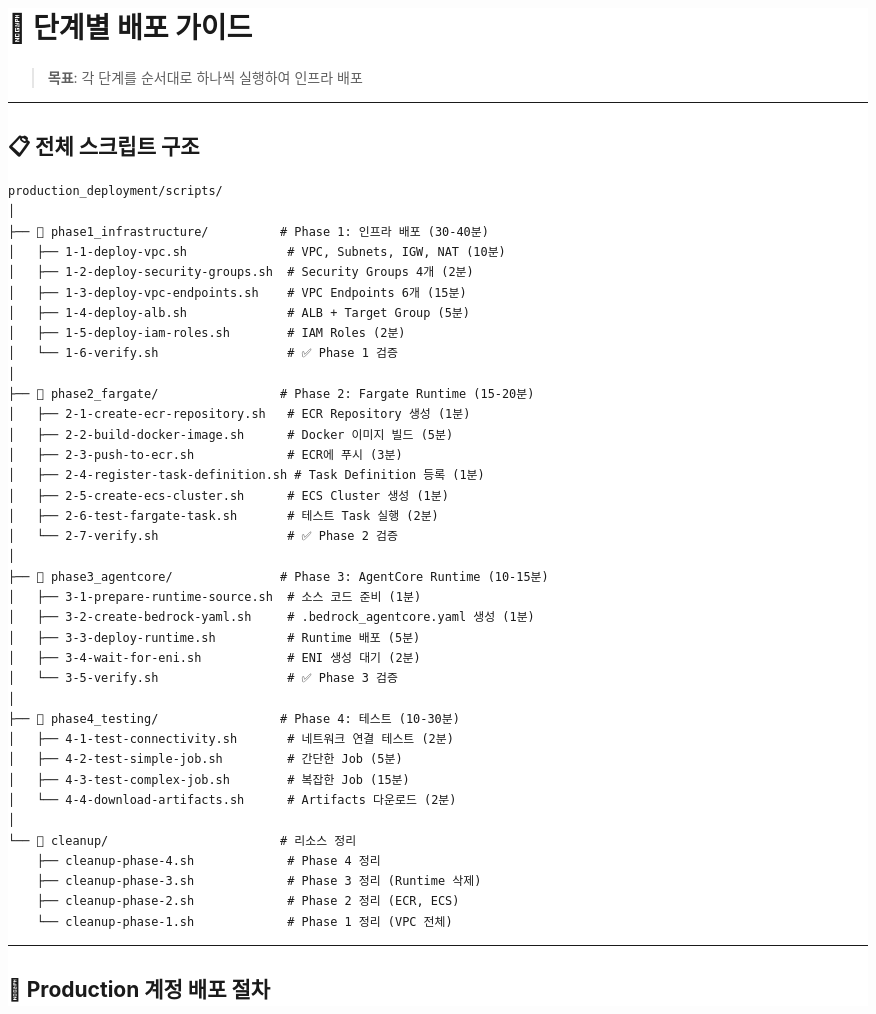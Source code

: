 # 🔧 단계별 배포 가이드

> **목표**: 각 단계를 순서대로 하나씩 실행하여 인프라 배포

---

## 📋 전체 스크립트 구조

```
production_deployment/scripts/
│
├── 📁 phase1_infrastructure/          # Phase 1: 인프라 배포 (30-40분)
│   ├── 1-1-deploy-vpc.sh              # VPC, Subnets, IGW, NAT (10분)
│   ├── 1-2-deploy-security-groups.sh  # Security Groups 4개 (2분)
│   ├── 1-3-deploy-vpc-endpoints.sh    # VPC Endpoints 6개 (15분)
│   ├── 1-4-deploy-alb.sh              # ALB + Target Group (5분)
│   ├── 1-5-deploy-iam-roles.sh        # IAM Roles (2분)
│   └── 1-6-verify.sh                  # ✅ Phase 1 검증
│
├── 📁 phase2_fargate/                 # Phase 2: Fargate Runtime (15-20분)
│   ├── 2-1-create-ecr-repository.sh   # ECR Repository 생성 (1분)
│   ├── 2-2-build-docker-image.sh      # Docker 이미지 빌드 (5분)
│   ├── 2-3-push-to-ecr.sh             # ECR에 푸시 (3분)
│   ├── 2-4-register-task-definition.sh # Task Definition 등록 (1분)
│   ├── 2-5-create-ecs-cluster.sh      # ECS Cluster 생성 (1분)
│   ├── 2-6-test-fargate-task.sh       # 테스트 Task 실행 (2분)
│   └── 2-7-verify.sh                  # ✅ Phase 2 검증
│
├── 📁 phase3_agentcore/               # Phase 3: AgentCore Runtime (10-15분)
│   ├── 3-1-prepare-runtime-source.sh  # 소스 코드 준비 (1분)
│   ├── 3-2-create-bedrock-yaml.sh     # .bedrock_agentcore.yaml 생성 (1분)
│   ├── 3-3-deploy-runtime.sh          # Runtime 배포 (5분)
│   ├── 3-4-wait-for-eni.sh            # ENI 생성 대기 (2분)
│   └── 3-5-verify.sh                  # ✅ Phase 3 검증
│
├── 📁 phase4_testing/                 # Phase 4: 테스트 (10-30분)
│   ├── 4-1-test-connectivity.sh       # 네트워크 연결 테스트 (2분)
│   ├── 4-2-test-simple-job.sh         # 간단한 Job (5분)
│   ├── 4-3-test-complex-job.sh        # 복잡한 Job (15분)
│   └── 4-4-download-artifacts.sh      # Artifacts 다운로드 (2분)
│
└── 📁 cleanup/                        # 리소스 정리
    ├── cleanup-phase-4.sh             # Phase 4 정리
    ├── cleanup-phase-3.sh             # Phase 3 정리 (Runtime 삭제)
    ├── cleanup-phase-2.sh             # Phase 2 정리 (ECR, ECS)
    └── cleanup-phase-1.sh             # Phase 1 정리 (VPC 전체)
```

---

## 🚀 Production 계정 배포 절차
□ □ □ □
A single number is needed: how many lines of the material contain the word "create".

3